These days, my day job is all about optimizing email deliverability, but I am fascinated by making computers faster. Originally, that was even the focus of the company I cofounded (until we pivoted to emails—got to pay the rent!). I still believe that the way we’ve built the computing ecosystem is fundamentally flawed and, in many ways, disempowering.
My focus in on the JVM (despite the JVM being undervalued by a lot) but the techniques are architecture independant (e.g. x86, ARM, Python, Javascript).
This post is to share a few reasons why I think so—the small bits of evidence that keep me fascinated by performance and make me question the status quo.

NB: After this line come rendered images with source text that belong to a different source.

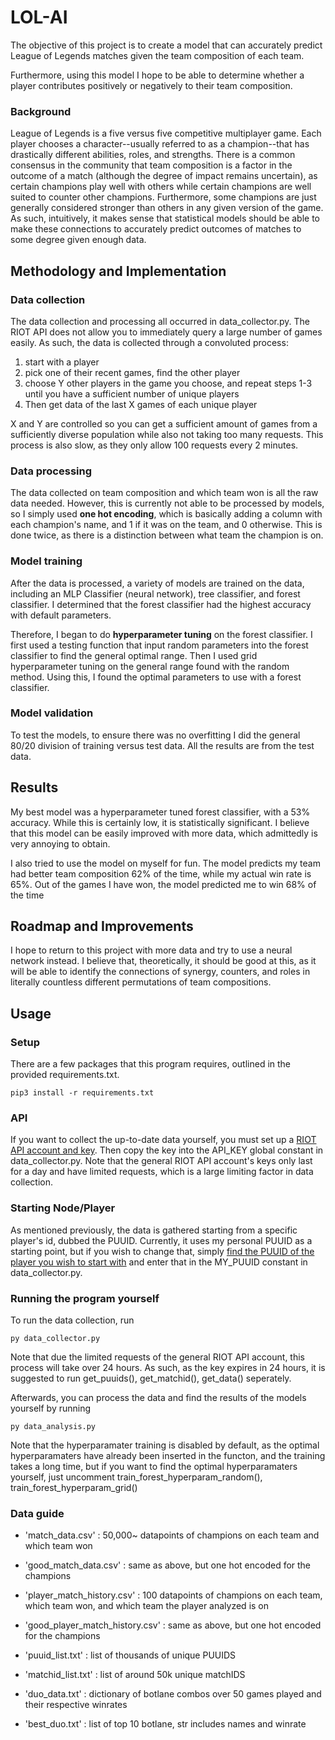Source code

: # LOL-AI

The objective of this project is to create a model that can accurately predict League of Legends matches given the team composition of each team.

Furthermore, using this model I hope to be able to determine whether a player contributes positively or negatively to their team composition.

### Background
League of Legends is a five versus five competitive multiplayer game. Each player chooses a character--usually referred to as a champion--that has drastically different abilities, roles, and strengths. There is a common consensus in the community that team composition is a factor in the outcome of a match (although the degree of impact remains uncertain), as certain champions play well with others while certain champions are well suited to counter other champions. Furthermore, some champions are just generally considered stronger than others in any given version of the game. As such, intuitively, it makes sense that statistical models should be able to make these connections to accurately predict outcomes of matches to some degree given enough data.

## Methodology and Implementation
### Data collection 
The data collection and processing all occurred in data_collector.py. The RIOT API does not allow you to immediately query a large number of games easily. As such, the data is collected through a convoluted process:
1. start with a player
2. pick one of their recent games, find the other player
3. choose Y other players in the game you choose, and repeat steps 1-3 until you have a sufficient number of unique players
4. Then get data of the last X games of each unique player

X and Y are controlled so you can get a sufficient amount of games from a sufficiently diverse population while also not taking too many requests. This process is also slow, as they only allow 100 requests every 2 minutes.
### Data processing

The data collected on team composition and which team won is all the raw data needed. However, this is currently not able to be processed by models, so I simply used **one hot encoding**, which is basically adding a column with each champion's name, and 1 if it was on the team, and 0 otherwise. This is done twice, as there is a distinction between what team the champion is on.

### Model training

After the data is processed, a variety of models are trained on the data, including an MLP Classifier (neural network), tree classifier, and forest classifier. I determined that the forest classifier had the highest accuracy with default parameters.

Therefore, I began to do **hyperparameter tuning** on the forest classifier. I first used a testing function that input random parameters into the forest classifier to find the general optimal range. Then I used grid hyperparameter tuning on the general range found with the random method. Using this, I found the optimal parameters to use with a forest classifier.

### Model validation
To test the models, to ensure there was no overfitting I did the general 80/20 division of training versus test data. All the results are from the test data.
## Results
My best model was a hyperparameter tuned forest classifier, with a 53% accuracy. While this is certainly low, it is statistically significant. I believe that this model can be easily improved with more data, which admittedly is very annoying to obtain.

I also tried to use the model on myself for fun. The model predicts my team had better team composition 62% of the time, while my actual win rate is 65%. Out of the games I have won, the model predicted me to win 68% of the time

## Roadmap and Improvements
I hope to return to this project with more data and try to use a neural network instead. I believe that, theoretically, it should be good at this, as it will be able to identify the connections of synergy, counters, and roles in literally countless different permutations of team compositions.
## Usage
### Setup
There are a few packages that this program requires, outlined in the provided requirements.txt.
```
pip3 install -r requirements.txt
```

### API 
If you want to collect the up-to-date data yourself, you must set up a [RIOT API account and key]([https://developer.riotgames.com/ (https://developer.riotgames.com/)). Then copy the key into the API_KEY global constant in data_collector.py. Note that the general RIOT API account's keys only last for a day and have limited requests, which is a large limiting factor in data collection.

### Starting Node/Player
As mentioned previously, the data is gathered starting from a specific player's id, dubbed the PUUID. Currently, it uses my personal PUUID as a starting point, but if you wish to change that, simply [find the PUUID of the player you wish to start with](https://developer.riotgames.com/apis#account-v1/GET_getByRiotId) and enter that in the MY_PUUID constant in data_collector.py.

### Running the program yourself
To run the data collection,  run
```
py data_collector.py
```
Note that due the limited requests of the general RIOT API account, this process will take over 24 hours. As such, as the key expires in 24 hours, it is suggested to run get_puuids(), get_matchid(), get_data() seperately.

Afterwards, you can process the data and find the results of the models yourself by running 
```
py data_analysis.py
```
Note that the hyperparamater training is disabled by default, as the optimal hyperparamaters have already been inserted in the functon, and the training takes a long time, but if you want to find the optimal hyperparamaters yourself, just uncomment train_forest_hyperparam_random(), train_forest_hyperparam_grid()

### Data guide
*  'match_data.csv' : 50,000~ datapoints of champions on each team and which team won 

* 'good_match_data.csv' : same as above, but one hot encoded for the champions

 * 'player_match_history.csv' : 100 datapoints of champions on each team, which team won, and which team the player analyzed is on 
 * 'good_player_match_history.csv' : same as above, but one hot encoded for the champions 
 * 'puuid_list.txt' : list of thousands of unique PUUIDS 
 * 'matchid_list.txt' : list of around 50k unique matchIDS 
 * 'duo_data.txt' : dictionary of botlane combos over 50 games played and their respective winrates 
 * 'best_duo.txt' : list of top 10 botlane, str includes names and winrate 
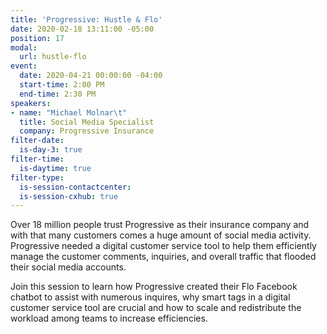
```yaml
---
title: 'Progressive: Hustle & Flo'
date: 2020-02-18 13:11:00 -05:00
position: 17
modal:
  url: hustle-flo
event:
  date: 2020-04-21 00:00:00 -04:00
  start-time: 2:00 PM
  end-time: 2:30 PM
speakers:
- name: "Michael Molnar\t"
  title: Social Media Specialist
  company: Progressive Insurance
filter-date:
  is-day-3: true
filter-time:
  is-daytime: true
filter-type:
  is-session-contactcenter: 
  is-session-cxhub: true
---
```


Over 18 million people trust Progressive as their insurance company and with that many customers comes a huge amount of social media activity. Progressive needed a digital customer service tool to help them efficiently manage the customer comments, inquiries, and overall traffic that flooded their social media accounts.

Join this session to learn how Progressive created their Flo Facebook chatbot to assist with numerous inquires, why smart tags in a digital customer service tool are crucial and how to scale and redistribute the workload among teams to increase efficiencies.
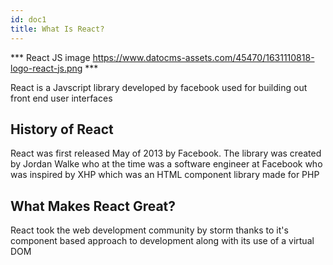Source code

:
 ```yaml
---
id: doc1
title: What Is React?
---
```


*** React JS image https://www.datocms-assets.com/45470/1631110818-logo-react-js.png ***

React is a Javscript library developed by facebook used for building out front end user interfaces

## History of React

React was first released May of 2013 by Facebook. The library was created by Jordan Walke who at the time was a software engineer at Facebook who was inspired by XHP which was an HTML component library made for PHP

## What Makes React Great?

React took the web development community by storm thanks to it's component based approach to development along with its use of a virtual DOM
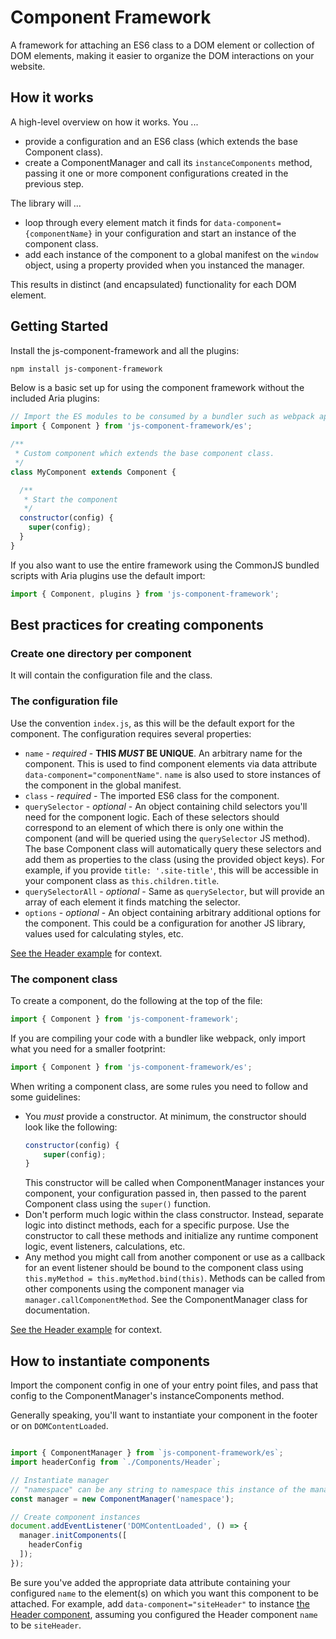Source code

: # Component Framework

A framework for attaching an ES6 class to a DOM element or collection of DOM elements, making it easier to organize the DOM interactions on your website.

## How it works

A high-level overview on how it works. You ...

* provide a configuration and an ES6 class (which extends the base Component class).
* create a ComponentManager and call its `instanceComponents` method, passing it one or more component configurations created in the previous step.

The library will ...

* loop through every element match it finds for `data-component={componentName}` in your configuration and start an instance of the component class.
* add each instance of the component to a global manifest on the `window` object, using a property provided when you instanced the manager.

This results in distinct (and encapsulated) functionality for each DOM element.

## Getting Started

Install the js-component-framework and all the plugins:
```bash
npm install js-component-framework
```
Below is a basic set up for using the component framework without the included Aria plugins:

```javascript
// Import the ES modules to be consumed by a bundler such as webpack append the '/es' to the end of the import statement.
import { Component } from 'js-component-framework/es';

/**
 * Custom component which extends the base component class.
 */
class MyComponent extends Component {

  /**
   * Start the component
   */
  constructor(config) {
    super(config);
  }
}
```

If you also want to use the entire framework using the CommonJS bundled scripts with Aria plugins use the default import:
```js
import { Component, plugins } from 'js-component-framework';
```

## Best practices for creating components

### Create one directory per component

It will contain the configuration file and the class.

### The configuration file

Use the convention `index.js`, as this will be the default export for the component. The configuration requires several properties:

* `name` - *required* - **THIS _MUST_ BE UNIQUE**. An arbitrary name for the component. This is used to find component elements via data attribute `data-component="componentName"`. `name` is also used to store instances of the component in the global manifest.
* `class` - *required* - The imported ES6 class for the component.
* `querySelector` - *optional* - An object containing child selectors you'll need for the component logic. Each of these selectors should correspond to an element of which there is only one within the component (and will be queried using the `querySelector` JS method). The base Component class will automatically query these selectors and add them as properties to the class (using the provided object keys). For example, if you provide `title: '.site-title'`, this will be accessible in your component class as `this.children.title`.
* `querySelectorAll` - *optional* - Same as `querySelector`, but will provide an array of each element it finds matching the selector.
* `options` - *optional* - An object containing arbitrary additional options for the component. This could be a configuration for another JS library, values used for calculating styles, etc.

[See the Header example](./examples/Header/index.js) for context.

### The component class

To create a component, do the following at the top of the file:

```js
import { Component } from 'js-component-framework';
```

If you are compiling your code with a bundler like webpack, only import what you need for a smaller footprint:
```js
import { Component } from 'js-component-framework/es';
```

When writing a component class, are some rules you need to follow and some guidelines:

* You _must_ provide a constructor. At minimum, the constructor should look like the following:
	```js
	constructor(config) {
		super(config);
	}
	```
	This constructor will be called when ComponentManager instances your component, your configuration passed in, then passed to the parent Component class using the `super()` function.
* Don't perform much logic within the class constructor. Instead, separate logic into distinct methods, each for a specific purpose. Use the constructor to call these methods and initialize any runtime component logic, event listeners, calculations, etc.
* Any method you might call from another component or use as a callback for an event listener should be bound to the component class using `this.myMethod = this.myMethod.bind(this)`. Methods can be called from other components using the component manager via `manager.callComponentMethod`. See the ComponentManager class for documentation.

[See the Header example](./examples/Header/Header.js) for context.

## How to instantiate components

Import the component config in one of your entry point files, and pass that config to the ComponentManager's instanceComponents method.

Generally speaking, you'll want to instantiate your component in the footer or on `DOMContentLoaded`.

```js

import { ComponentManager } from `js-component-framework/es`;
import headerConfig from `./Components/Header`;

// Instantiate manager
// "namespace" can be any string to namespace this instance of the manager
const manager = new ComponentManager('namespace');

// Create component instances
document.addEventListener('DOMContentLoaded', () => {
  manager.initComponents([
    headerConfig
  ]);
});
```

Be sure you've added the appropriate data attribute containing your configured `name` to the element(s) on which you want this component to be attached. For example, add `data-component="siteHeader"` to instance [the Header component](./examples/Header/Header.js), assuming you configured the Header component `name` to be `siteHeader`.
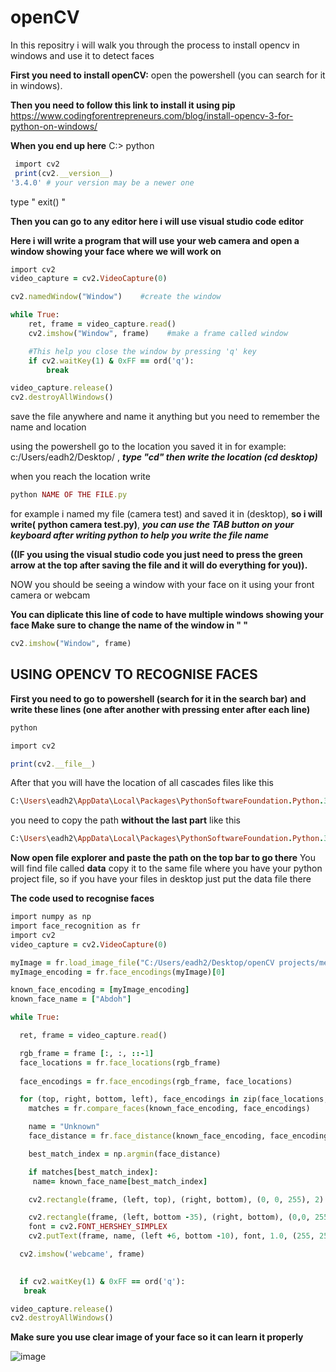 # openCV
In this repositry i will walk you through the process to install opencv in windows and use it to detect faces

**First you need to install openCV:** open the powershell (you can search for it in windows).

**Then you need to follow this link to install it using pip** https://www.codingforentrepreneurs.com/blog/install-opencv-3-for-python-on-windows/

**When you end up here**
C:\> python
```ruby
 import cv2
 print(cv2.__version__)
'3.4.0' # your version may be a newer one
```
type " exit() "

**Then you can go to any editor here i will use visual studio code editor**

**Here i will write a program that will use your web camera and open a window showing your face where we will work on**

```ruby
import cv2
video_capture = cv2.VideoCapture(0)

cv2.namedWindow("Window")    #create the window

while True:
    ret, frame = video_capture.read()
    cv2.imshow("Window", frame)    #make a frame called window

    #This help you close the window by pressing 'q' key
    if cv2.waitKey(1) & 0xFF == ord('q'):
        break

video_capture.release()
cv2.destroyAllWindows()
```

save the file anywhere and name it anything but you need to remember the name and location

using the powershell go to the location you saved it in for example: c:/Users/eadh2/Desktop/ ,  ***type "cd" then write the location (cd desktop)*** 

when you reach the location write
```ruby
python NAME OF THE FILE.py
```
for example i named my file (camera test) and saved it in (desktop), **so i will write( python camera test.py)**, ***you can use the TAB button on your keyboard after writing python to help you write the file name***

**((IF you using the visual studio code you just need to press the green arrow at the top after saving the file and it will do everything for you)).**


NOW you should be seeing a window with your face on it using your front camera or webcam

**You can diplicate this line of code to have multiple windows showing your face Make sure to change the name of the window in " "**
```ruby
cv2.imshow("Window", frame)
```


## USING OPENCV TO RECOGNISE FACES

**First you need to go to powershell (search for it in the search bar) and write these lines (one after another with pressing enter after each line)**
```ruby
python
```
```ruby
import cv2
```
```ruby
print(cv2.__file__)
```

After that you will have the location of  all cascades files like this
```ruby
C:\Users\eadh2\AppData\Local\Packages\PythonSoftwareFoundation.Python.3.9_qbz5n2kfra8p0\LocalCache\local-packages\Python39\site-packages\cv2\cv2.cp39-win_amd64.pyd
```

you need to copy the path **without the last part** like this
```ruby
C:\Users\eadh2\AppData\Local\Packages\PythonSoftwareFoundation.Python.3.9_qbz5n2kfra8p0\LocalCache\local-packages\Python39\site-packages\cv2
```

**Now open file explorer and paste the path on the top bar to go there**
You will find file called **data** copy it to the same file where you have your python project file, so if you have your files in desktop just put the data file there

**The code used to recognise faces**
```ruby
import numpy as np                                                                                                  #import numpy and give it shortcut
import face_recognition as fr                                                                                       #import face_recognition and give it shortcut 
import cv2                                                                                                          #import cv2 
video_capture = cv2.VideoCapture(0)                                                                                 #take the video stream from the web camera

myImage = fr.load_image_file("C:/Users/eadh2/Desktop/openCV projects/me.JPEG")                                      #use this image to train the model to recognise someone you can add more to recognise more people
myImage_encoding = fr.face_encodings(myImage)[0]                                                                    #this is used if you have more than one person in your training image (0) is the numper of face in the image

known_face_encoding = [myImage_encoding]                                                                            # to encode the image and the face in it
known_face_name = ["Abdoh"]                                                                                         # give the face a name

while True:

  ret, frame = video_capture.read()                                                                                 #take a frame from the camera stream

  rgb_frame = frame [:, :, ::-1]                                                                                    #to change the colors to RGB
  face_locations = fr.face_locations(rgb_frame)                                                                     #find the location of the faces in the frame taken
   
  face_encodings = fr.face_encodings(rgb_frame, face_locations)                                                     #to encode the faces detected in the frame

  for (top, right, bottom, left), face_encodings in zip(face_locations, face_encodings):                            #to compare the faces found with the pre-trained faces 
    matches = fr.compare_faces(known_face_encoding, face_encodings)                                                 #check to see if there is a match or not

    name = "Unknown"
    face_distance = fr.face_distance(known_face_encoding, face_encodings)                                           #this will compare each face in the frame with the pre-trained faces and gives u a number of how similar to each known face

    best_match_index = np.argmin(face_distance)                                                                     #if there is a match then we determind it match with what face (the index number of the face)

    if matches[best_match_index]:
     name= known_face_name[best_match_index]                                                                        #the variable name will have the name of the best match

    cv2.rectangle(frame, (left, top), (right, bottom), (0, 0, 255), 2)                                              #draw a rectangular shape around the face 

    cv2.rectangle(frame, (left, bottom -35), (right, bottom), (0,0, 255), cv2.FILLED)                               #draw a small rectangle filled with color to write the name there
    font = cv2.FONT_HERSHEY_SIMPLEX                                                                                 #choose the font style
    cv2.putText(frame, name, (left +6, bottom -10), font, 1.0, (255, 255, 255), 1)                                  #show the name of the person

  cv2.imshow('webcame', frame)                                                                                      #Finally show the image to the user with the name attached

 
  if cv2.waitKey(1) & 0xFF == ord('q'):                                                                             #use the letter 'q' to close the camera window
   break

video_capture.release()                                                                                             # to release the software and hardware
cv2.destroyAllWindows()

```

**Make sure you use clear image of your face so it can learn it properly**


![image](https://user-images.githubusercontent.com/5675794/127233327-f6b7c402-8f1f-488a-8cde-c9da6b4a54a9.png)
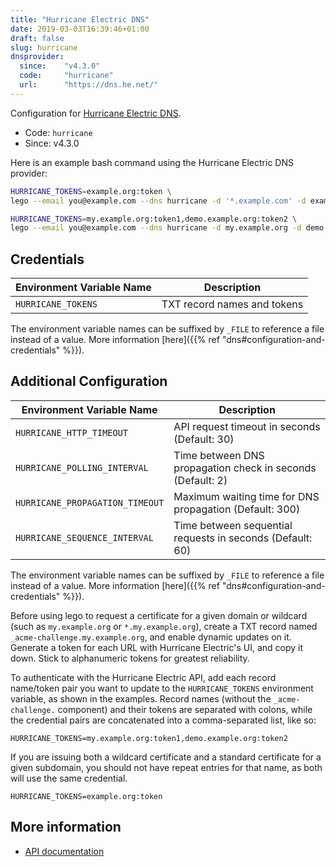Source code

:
 ```yaml
---
title: "Hurricane Electric DNS"
date: 2019-03-03T16:39:46+01:00
draft: false
slug: hurricane
dnsprovider:
  since:    "v4.3.0"
  code:     "hurricane"
  url:      "https://dns.he.net/"
---
```


<!-- THIS DOCUMENTATION IS AUTO-GENERATED. PLEASE DO NOT EDIT. -->
<!-- providers/dns/hurricane/hurricane.toml -->
<!-- THIS DOCUMENTATION IS AUTO-GENERATED. PLEASE DO NOT EDIT. -->


Configuration for [Hurricane Electric DNS](https://dns.he.net/).


<!--more-->

- Code: `hurricane`
- Since: v4.3.0


Here is an example bash command using the Hurricane Electric DNS provider:

```bash
HURRICANE_TOKENS=example.org:token \
lego --email you@example.com --dns hurricane -d '*.example.com' -d example.com run

HURRICANE_TOKENS=my.example.org:token1,demo.example.org:token2 \
lego --email you@example.com --dns hurricane -d my.example.org -d demo.example.org
```




## Credentials

| Environment Variable Name | Description |
|-----------------------|-------------|
| `HURRICANE_TOKENS` | TXT record names and tokens |

The environment variable names can be suffixed by `_FILE` to reference a file instead of a value.
More information [here]({{% ref "dns#configuration-and-credentials" %}}).


## Additional Configuration

| Environment Variable Name | Description |
|--------------------------------|-------------|
| `HURRICANE_HTTP_TIMEOUT` | API request timeout in seconds (Default: 30) |
| `HURRICANE_POLLING_INTERVAL` | Time between DNS propagation check in seconds (Default: 2) |
| `HURRICANE_PROPAGATION_TIMEOUT` | Maximum waiting time for DNS propagation (Default: 300) |
| `HURRICANE_SEQUENCE_INTERVAL` | Time between sequential requests in seconds (Default: 60) |

The environment variable names can be suffixed by `_FILE` to reference a file instead of a value.
More information [here]({{% ref "dns#configuration-and-credentials" %}}).

Before using lego to request a certificate for a given domain or wildcard (such as `my.example.org` or `*.my.example.org`),
create a TXT record named `_acme-challenge.my.example.org`, and enable dynamic updates on it.
Generate a token for each URL with Hurricane Electric's UI, and copy it down.
Stick to alphanumeric tokens for greatest reliability.

To authenticate with the Hurricane Electric API,
add each record name/token pair you want to update to the `HURRICANE_TOKENS` environment variable, as shown in the examples.
Record names (without the `_acme-challenge.` component) and their tokens are separated with colons,
while the credential pairs are concatenated into a comma-separated list, like so:

```
HURRICANE_TOKENS=my.example.org:token1,demo.example.org:token2
```

If you are issuing both a wildcard certificate and a standard certificate for a given subdomain,
you should not have repeat entries for that name, as both will use the same credential.

```
HURRICANE_TOKENS=example.org:token
```



## More information

- [API documentation](https://dns.he.net/)

<!-- THIS DOCUMENTATION IS AUTO-GENERATED. PLEASE DO NOT EDIT. -->
<!-- providers/dns/hurricane/hurricane.toml -->
<!-- THIS DOCUMENTATION IS AUTO-GENERATED. PLEASE DO NOT EDIT. -->
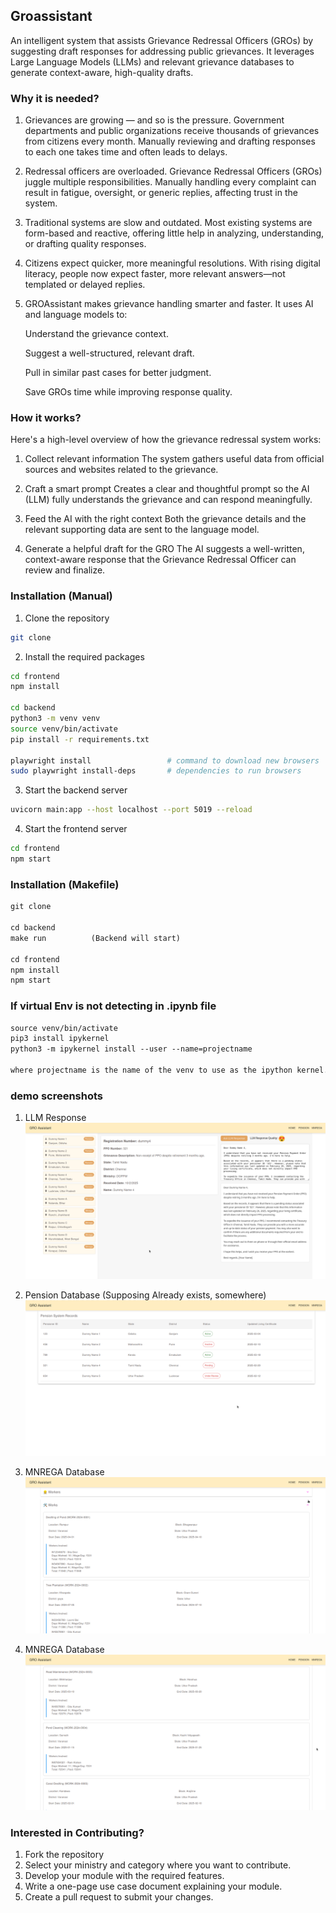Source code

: ## Groassistant

An intelligent system that assists Grievance Redressal Officers (GROs) by suggesting draft responses for addressing public grievances. It leverages Large Language Models (LLMs) and relevant grievance databases to generate context-aware, high-quality drafts.


### Why it is needed?

1. Grievances are growing — and so is the pressure.
Government departments and public organizations receive thousands of grievances from citizens every month. Manually reviewing and drafting responses to each one takes time and often leads to delays.

2. Redressal officers are overloaded.
Grievance Redressal Officers (GROs) juggle multiple responsibilities. Manually handling every complaint can result in fatigue, oversight, or generic replies, affecting trust in the system.

3. Traditional systems are slow and outdated.
Most existing systems are form-based and reactive, offering little help in analyzing, understanding, or drafting quality responses.

4. Citizens expect quicker, more meaningful resolutions.
With rising digital literacy, people now expect faster, more relevant answers—not templated or delayed replies.

5. GROAssistant makes grievance handling smarter and faster.
It uses AI and language models to:

    Understand the grievance context.

    Suggest a well-structured, relevant draft.

    Pull in similar past cases for better judgment.

    Save GROs time while improving response quality.


### How it works?

Here's a high-level overview of how the grievance redressal system works:

1. Collect relevant information
The system gathers useful data from official sources and websites related to the grievance.

2. Craft a smart prompt
Creates a clear and thoughtful prompt so the AI (LLM) fully understands the grievance and can respond meaningfully.

3. Feed the AI with the right context
Both the grievance details and the relevant supporting data are sent to the language model.

4. Generate a helpful draft for the GRO
The AI suggests a well-written, context-aware response that the Grievance Redressal Officer can review and finalize. 


### Installation (Manual)

1. Clone the repository

```bash
git clone

```

2. Install the required packages

```bash
cd frontend
npm install

cd backend
python3 -m venv venv
source venv/bin/activate
pip install -r requirements.txt

playwright install                 # command to download new browsers
sudo playwright install-deps       # dependencies to run browsers
```

3. Start the backend server

```bash
uvicorn main:app --host localhost --port 5019 --reload
```

4. Start the frontend server

```bash
cd frontend
npm start
```

### Installation (Makefile)

```diff
git clone

cd backend
make run          (Backend will start)

cd frontend
npm install
npm start
```

### If virtual Env is not detecting in .ipynb file

```diff
source venv/bin/activate
pip3 install ipykernel
python3 -m ipykernel install --user --name=projectname

where projectname is the name of the venv to use as the ipython kernel.
```

### demo screenshots

1. LLM Response
   <kbd> <img src="demo/1.png" /> </kbd>

2. Pension Database (Supposing Already exists, somewhere)
   <kbd> <img src="demo/2.png" /> </kbd>

3. MNREGA Database
   <kbd> <img src="demo/3.png" /> </kbd>

4. MNREGA Database
   <kbd> <img src="demo/4.png" /> </kbd>


### Interested in Contributing?

1. Fork the repository
2. Select your ministry and category where you want to contribute.
3. Develop your module with the required features.
4. Write a one-page use case document explaining your module.
5. Create a pull request to submit your changes.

One of my early wins was optimizing Uber’s app startup time by 30% a few years ago (app startup is a key metrics for all Android app). I achieved this by using an automated tool I developed to identify slow sections of the code. The tool could then prove (or disprove) that certain code sections weren’t needed “soon” (a complicated question that would need a few pages to answer) and could be moved to run asynchronously.
I applied the same core algorithm to detecting “too coarse” synchronized blocks (e.g. synchronizing a whole instance instead of a field of a field of a field). The result: a 3x speed improvement in Android display speed. It’s because there was a “too coarse synchronized” in a key Android class that is used a lot by most apps (i.e. all Android apps but the ones on Flutter and Unity).